Shore Communications notes a piece from the San Luis Obisbo Tribune called "Libraries Could Use Some Crumbs and Noise." It comments on Howard Shultz's book about his company, Starbucks. Here's an excerpt from the Tribune article:
The only thing wrong with the third place concept is that it's being utterly co-opted by corporate America. The rise of branded third places like the coffee shop and the literary superstores has directly coincided with the fall of libraries.
You don't have to look far to see that. The countywide library system just went to the voters to plea for more money and got smacked down like a bespectacled librarian in a cage match.
Just up Highway 101, the news is even worse. The city of Salinas has announced that it will shut down its entire library system next summer. Take that, John Steinbeck.
And you might recall that some weeks ago George posted about the OCLC Members Council session in which Constance Steinkuehler and Kurt Squire of the University of Wisconsin-Madison spoke to the delegates about gaming (to view their presentation click on the link on this page). Well, we are going to have Constance and Kurt as speakers at the OCLC Symposium at ALA Midwinter in January. They will be joined by Marilyn Mason, the program director for the joint OCLC/Gates Foundation community portal WebJunction, and Migell Acosta, the Principal Librarian for Information Management at Santa Monica Public Library, and who has had success with LAN parties at the library. And what does this have to do with the Third Place? Lots, I hope.
Constance has a paper under review for a journal. The title is "The New Third Space: Massively Multiplayer Online Gaming in American Youth Culture." As this is a draft paper, I won't quote from it but she does have the draft available at her web site under the MMOG research link. She, essentially, is arguing that MMOGs such as Lineage are a new "third space" and uses Ray Oldenburg's (he wrote The Great Good Place) eight defining characteristics of third spaces to support her thesis.
We hope that the Symposium will weave the theoretical with the practical and the possible: games, cognition and learning, community, libraries and the third place. Some people who have listened to George or me or Cathy DeRosa speak about the importance of the culture of gaming think that we are suggesting that libraries purchase and provide access to games in order to provide services to gameplayers...and off they wander down Tangent Lane, wondering how games would be catalogued and circulated.
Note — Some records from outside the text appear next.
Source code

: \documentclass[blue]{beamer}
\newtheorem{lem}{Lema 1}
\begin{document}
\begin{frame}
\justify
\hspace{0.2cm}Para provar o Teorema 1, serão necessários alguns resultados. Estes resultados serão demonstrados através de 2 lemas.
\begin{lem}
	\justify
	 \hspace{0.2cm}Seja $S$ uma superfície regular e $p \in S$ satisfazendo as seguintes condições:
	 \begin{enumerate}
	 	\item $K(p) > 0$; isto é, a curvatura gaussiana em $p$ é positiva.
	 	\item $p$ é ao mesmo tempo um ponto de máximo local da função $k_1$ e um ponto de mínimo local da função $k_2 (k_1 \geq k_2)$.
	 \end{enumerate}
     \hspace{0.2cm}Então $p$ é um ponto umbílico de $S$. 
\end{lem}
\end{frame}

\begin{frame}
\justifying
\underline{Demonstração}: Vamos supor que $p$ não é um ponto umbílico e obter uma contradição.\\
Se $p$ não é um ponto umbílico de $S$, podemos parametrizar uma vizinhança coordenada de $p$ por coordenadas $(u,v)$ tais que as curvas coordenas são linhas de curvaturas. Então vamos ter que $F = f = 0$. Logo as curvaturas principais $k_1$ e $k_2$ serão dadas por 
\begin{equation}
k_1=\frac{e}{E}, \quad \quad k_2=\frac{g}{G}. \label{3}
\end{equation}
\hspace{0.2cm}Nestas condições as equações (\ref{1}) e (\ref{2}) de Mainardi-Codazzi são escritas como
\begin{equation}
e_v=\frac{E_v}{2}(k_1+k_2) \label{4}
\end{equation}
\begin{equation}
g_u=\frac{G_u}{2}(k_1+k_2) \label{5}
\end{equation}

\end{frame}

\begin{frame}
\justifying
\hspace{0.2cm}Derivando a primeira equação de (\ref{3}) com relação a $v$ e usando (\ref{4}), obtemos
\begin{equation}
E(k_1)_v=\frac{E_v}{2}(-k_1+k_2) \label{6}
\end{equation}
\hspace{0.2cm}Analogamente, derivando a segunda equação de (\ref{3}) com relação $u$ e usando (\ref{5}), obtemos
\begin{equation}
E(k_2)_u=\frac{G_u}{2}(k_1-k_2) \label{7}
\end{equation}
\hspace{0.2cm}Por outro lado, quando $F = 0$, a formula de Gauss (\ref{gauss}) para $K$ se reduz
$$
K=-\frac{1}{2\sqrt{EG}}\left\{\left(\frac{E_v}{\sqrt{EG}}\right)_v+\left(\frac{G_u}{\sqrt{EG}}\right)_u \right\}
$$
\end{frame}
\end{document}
No, no, no!! That's not it at all! We think that library culture can learn from the gaming culture about, among other things, collaborative workspaces, about peer support for learning, about providing interesting and fun environments in which to find information. Think WebJunction on steroids. And if you doubt that people "playing" games are learning much, read Got Game: How the Gamer Generation Is Reshaping Business Forever by John Beck and Mitchell Wade. And then go find some people on the staff of your institution who game, and ask them to help out with your strategic planning.